TASK DIRECTIONS: Using the listing below, keep only the lines with the word "relecture" and copy them.

GIVEN RECORDS:
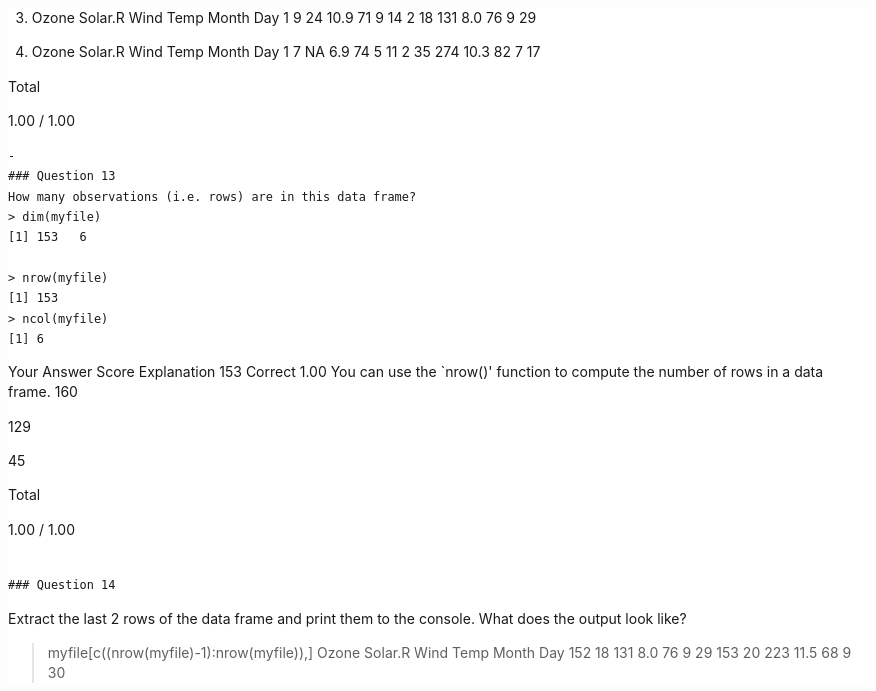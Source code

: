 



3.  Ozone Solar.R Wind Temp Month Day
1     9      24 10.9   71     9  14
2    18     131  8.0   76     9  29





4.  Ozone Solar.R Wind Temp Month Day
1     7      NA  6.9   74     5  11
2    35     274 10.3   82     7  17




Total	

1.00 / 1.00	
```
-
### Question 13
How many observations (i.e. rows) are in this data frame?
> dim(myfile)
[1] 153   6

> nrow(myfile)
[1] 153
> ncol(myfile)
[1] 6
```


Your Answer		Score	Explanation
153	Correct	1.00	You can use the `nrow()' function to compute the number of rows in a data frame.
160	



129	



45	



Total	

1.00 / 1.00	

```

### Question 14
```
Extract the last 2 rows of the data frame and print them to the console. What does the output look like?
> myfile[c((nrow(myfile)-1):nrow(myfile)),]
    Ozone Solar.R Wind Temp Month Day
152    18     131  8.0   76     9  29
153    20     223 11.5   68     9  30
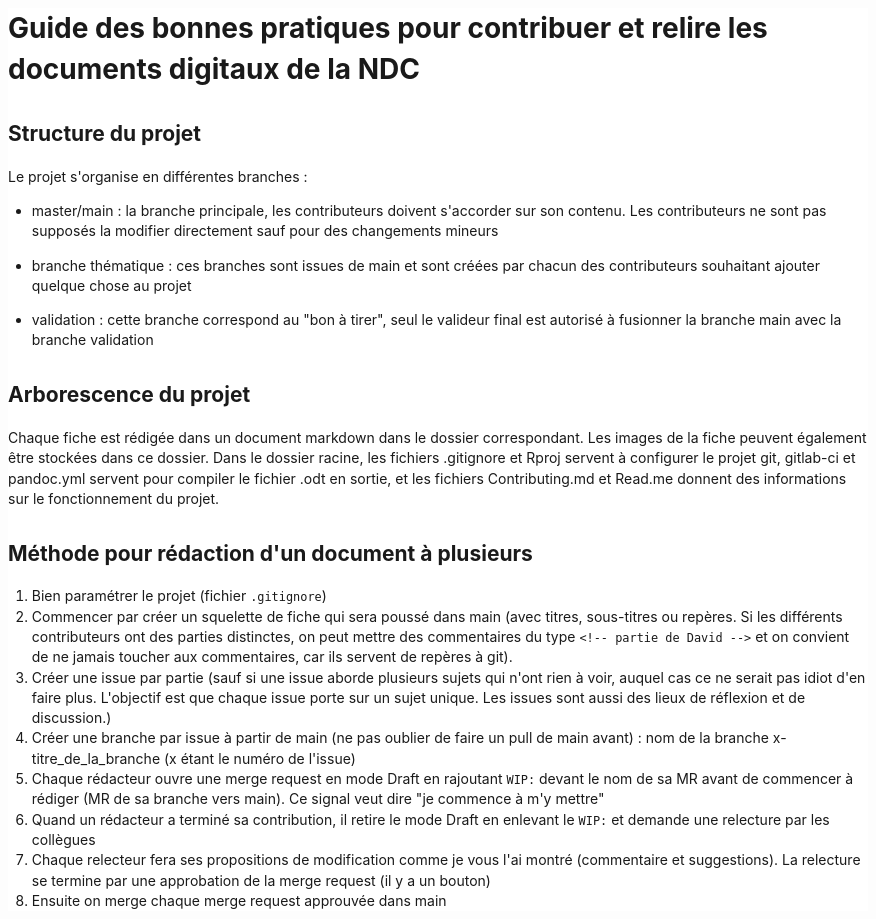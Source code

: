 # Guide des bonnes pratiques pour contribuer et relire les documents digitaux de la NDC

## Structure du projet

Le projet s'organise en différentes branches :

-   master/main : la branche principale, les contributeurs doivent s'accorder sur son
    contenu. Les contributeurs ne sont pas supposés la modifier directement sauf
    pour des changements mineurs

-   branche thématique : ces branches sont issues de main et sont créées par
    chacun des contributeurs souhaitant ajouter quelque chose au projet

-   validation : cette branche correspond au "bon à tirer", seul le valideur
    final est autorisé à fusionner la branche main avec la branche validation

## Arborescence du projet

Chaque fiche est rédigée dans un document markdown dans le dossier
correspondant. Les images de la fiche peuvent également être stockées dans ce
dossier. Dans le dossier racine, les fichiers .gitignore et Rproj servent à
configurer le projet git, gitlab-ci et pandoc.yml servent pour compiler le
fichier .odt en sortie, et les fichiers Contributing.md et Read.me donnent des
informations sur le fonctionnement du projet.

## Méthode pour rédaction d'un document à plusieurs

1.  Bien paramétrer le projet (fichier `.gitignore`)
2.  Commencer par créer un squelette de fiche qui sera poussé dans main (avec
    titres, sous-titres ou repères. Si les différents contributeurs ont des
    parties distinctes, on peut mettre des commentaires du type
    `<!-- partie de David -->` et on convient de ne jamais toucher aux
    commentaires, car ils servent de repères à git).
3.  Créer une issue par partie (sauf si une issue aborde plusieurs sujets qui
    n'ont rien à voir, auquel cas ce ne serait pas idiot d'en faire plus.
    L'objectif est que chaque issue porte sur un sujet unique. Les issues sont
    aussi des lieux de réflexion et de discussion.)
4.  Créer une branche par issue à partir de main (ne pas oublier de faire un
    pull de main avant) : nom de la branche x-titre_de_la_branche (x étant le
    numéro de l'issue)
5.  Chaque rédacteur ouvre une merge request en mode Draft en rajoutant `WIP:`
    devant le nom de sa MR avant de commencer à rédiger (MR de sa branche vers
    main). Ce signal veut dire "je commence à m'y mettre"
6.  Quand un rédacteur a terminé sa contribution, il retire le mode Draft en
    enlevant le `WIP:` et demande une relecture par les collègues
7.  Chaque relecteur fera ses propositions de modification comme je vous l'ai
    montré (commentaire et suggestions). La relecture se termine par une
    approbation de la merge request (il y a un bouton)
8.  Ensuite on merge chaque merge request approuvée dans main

EXERCISE RESPONSE:
    enlevant le `WIP:` et demande une relecture par les collègues
    montré (commentaire et suggestions). La relecture se termine par une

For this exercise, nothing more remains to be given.